MATERIAL TO PROCESS:
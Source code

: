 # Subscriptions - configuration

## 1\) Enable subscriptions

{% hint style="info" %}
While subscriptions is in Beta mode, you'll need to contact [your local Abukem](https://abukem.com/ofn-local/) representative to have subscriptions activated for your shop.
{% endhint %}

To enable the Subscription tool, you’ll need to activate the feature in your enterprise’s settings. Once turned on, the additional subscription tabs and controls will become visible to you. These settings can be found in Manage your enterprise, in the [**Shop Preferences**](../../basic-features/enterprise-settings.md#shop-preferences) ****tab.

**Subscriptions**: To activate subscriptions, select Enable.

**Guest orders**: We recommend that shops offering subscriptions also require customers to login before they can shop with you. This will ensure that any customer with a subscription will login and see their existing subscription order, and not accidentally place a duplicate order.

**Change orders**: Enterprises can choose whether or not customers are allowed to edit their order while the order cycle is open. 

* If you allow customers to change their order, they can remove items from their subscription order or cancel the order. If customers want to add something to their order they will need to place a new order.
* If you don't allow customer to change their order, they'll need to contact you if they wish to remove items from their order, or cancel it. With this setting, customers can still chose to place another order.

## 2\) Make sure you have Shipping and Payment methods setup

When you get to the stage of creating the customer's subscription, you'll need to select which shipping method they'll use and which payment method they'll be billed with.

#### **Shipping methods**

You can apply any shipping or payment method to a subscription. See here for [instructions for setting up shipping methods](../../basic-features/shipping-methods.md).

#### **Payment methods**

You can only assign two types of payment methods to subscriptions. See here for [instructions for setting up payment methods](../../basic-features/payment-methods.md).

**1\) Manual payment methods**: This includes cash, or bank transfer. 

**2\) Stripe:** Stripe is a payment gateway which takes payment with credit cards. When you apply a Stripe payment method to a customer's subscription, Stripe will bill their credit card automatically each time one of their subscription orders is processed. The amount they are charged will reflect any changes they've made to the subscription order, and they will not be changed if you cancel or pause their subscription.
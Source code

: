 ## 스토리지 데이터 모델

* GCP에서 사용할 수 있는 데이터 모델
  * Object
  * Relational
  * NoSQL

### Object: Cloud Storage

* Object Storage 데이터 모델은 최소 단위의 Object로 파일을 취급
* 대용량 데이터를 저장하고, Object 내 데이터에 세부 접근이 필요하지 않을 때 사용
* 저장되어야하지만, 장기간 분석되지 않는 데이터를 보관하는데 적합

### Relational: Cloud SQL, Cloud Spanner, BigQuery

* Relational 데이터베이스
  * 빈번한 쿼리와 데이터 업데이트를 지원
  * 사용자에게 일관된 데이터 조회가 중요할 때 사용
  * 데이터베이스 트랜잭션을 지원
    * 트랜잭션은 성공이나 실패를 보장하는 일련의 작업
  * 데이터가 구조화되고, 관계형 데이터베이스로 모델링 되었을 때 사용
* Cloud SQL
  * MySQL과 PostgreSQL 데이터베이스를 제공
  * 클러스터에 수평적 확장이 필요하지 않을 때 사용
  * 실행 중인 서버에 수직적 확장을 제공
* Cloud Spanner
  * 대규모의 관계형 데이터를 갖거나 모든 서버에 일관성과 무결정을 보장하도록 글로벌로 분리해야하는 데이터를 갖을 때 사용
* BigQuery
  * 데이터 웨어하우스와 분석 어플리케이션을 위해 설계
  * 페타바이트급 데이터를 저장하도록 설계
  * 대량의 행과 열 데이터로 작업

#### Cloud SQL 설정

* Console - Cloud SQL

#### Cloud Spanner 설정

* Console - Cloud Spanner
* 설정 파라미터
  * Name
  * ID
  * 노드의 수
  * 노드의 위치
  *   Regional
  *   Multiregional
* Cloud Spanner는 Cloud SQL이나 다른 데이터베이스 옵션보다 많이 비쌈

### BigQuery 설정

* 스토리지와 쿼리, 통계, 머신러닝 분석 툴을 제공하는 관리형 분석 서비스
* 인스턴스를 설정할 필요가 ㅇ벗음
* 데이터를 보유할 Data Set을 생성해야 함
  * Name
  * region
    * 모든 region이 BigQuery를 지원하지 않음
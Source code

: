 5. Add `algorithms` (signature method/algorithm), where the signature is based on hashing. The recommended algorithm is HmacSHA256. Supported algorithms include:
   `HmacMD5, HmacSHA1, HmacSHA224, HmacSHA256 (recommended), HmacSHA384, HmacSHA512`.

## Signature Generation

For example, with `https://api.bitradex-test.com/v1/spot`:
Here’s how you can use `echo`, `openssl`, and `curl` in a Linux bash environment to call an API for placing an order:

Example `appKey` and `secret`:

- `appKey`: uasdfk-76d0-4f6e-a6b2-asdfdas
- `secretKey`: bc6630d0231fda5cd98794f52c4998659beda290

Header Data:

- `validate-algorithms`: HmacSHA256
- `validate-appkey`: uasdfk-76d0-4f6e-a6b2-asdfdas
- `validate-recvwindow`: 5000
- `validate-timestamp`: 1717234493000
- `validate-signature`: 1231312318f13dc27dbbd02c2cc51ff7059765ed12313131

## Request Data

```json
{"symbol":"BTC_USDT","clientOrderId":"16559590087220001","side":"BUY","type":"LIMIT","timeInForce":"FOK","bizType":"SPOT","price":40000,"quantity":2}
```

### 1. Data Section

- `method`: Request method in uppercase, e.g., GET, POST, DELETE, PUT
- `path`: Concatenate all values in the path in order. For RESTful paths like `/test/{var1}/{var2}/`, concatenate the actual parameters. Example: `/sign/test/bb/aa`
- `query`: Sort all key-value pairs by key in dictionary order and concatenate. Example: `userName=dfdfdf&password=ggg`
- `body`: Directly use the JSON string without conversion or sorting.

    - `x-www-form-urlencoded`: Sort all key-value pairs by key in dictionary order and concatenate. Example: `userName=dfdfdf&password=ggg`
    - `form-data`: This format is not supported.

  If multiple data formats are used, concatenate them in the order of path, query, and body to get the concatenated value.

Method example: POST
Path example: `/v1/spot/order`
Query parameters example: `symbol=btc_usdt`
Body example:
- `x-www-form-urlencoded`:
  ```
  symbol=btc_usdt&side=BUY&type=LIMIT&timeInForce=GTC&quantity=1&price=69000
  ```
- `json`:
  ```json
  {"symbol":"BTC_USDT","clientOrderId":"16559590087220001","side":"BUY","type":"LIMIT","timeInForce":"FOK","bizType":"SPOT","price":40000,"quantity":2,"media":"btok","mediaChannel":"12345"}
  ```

* * *

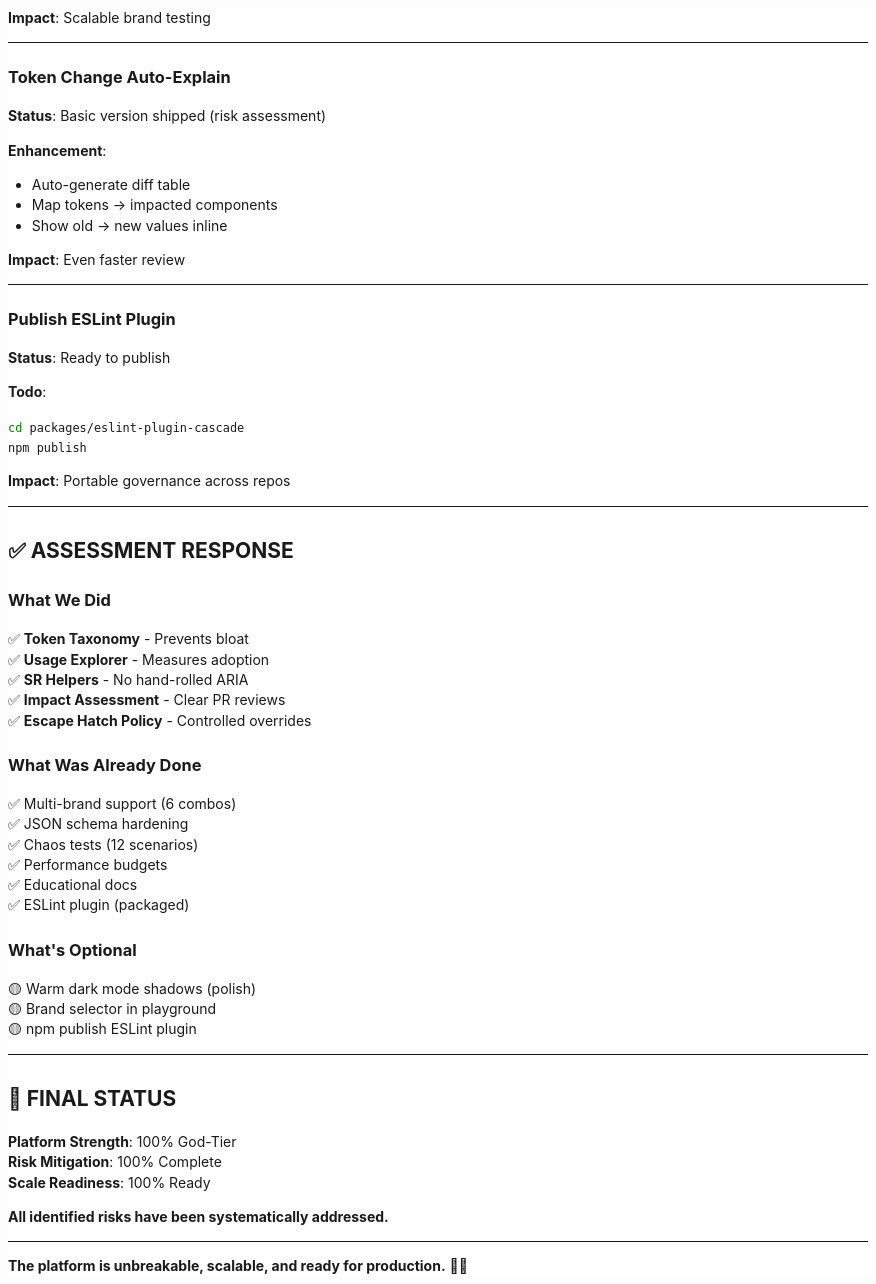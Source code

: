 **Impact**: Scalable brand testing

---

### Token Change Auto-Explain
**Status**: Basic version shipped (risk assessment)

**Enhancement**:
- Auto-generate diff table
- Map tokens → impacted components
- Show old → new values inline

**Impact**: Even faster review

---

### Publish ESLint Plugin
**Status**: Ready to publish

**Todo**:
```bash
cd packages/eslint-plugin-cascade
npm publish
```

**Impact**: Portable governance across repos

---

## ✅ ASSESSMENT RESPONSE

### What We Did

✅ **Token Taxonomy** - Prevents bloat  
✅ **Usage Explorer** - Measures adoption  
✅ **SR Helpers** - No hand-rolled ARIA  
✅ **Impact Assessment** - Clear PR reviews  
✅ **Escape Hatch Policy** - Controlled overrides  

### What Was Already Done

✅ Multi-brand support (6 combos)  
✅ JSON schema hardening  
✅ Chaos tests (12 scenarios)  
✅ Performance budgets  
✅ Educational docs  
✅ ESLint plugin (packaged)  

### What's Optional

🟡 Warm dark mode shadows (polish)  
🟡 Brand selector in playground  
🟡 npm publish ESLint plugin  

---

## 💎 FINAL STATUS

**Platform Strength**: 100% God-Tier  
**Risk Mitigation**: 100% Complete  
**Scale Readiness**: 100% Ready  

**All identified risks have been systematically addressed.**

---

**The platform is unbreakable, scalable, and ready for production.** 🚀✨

EXERCISE DETAILS: Show the lines above that have the word "Relational".

ANSWER SPACE:
  * Relational
### Relational: Cloud SQL, Cloud Spanner, BigQuery
* Relational 데이터베이스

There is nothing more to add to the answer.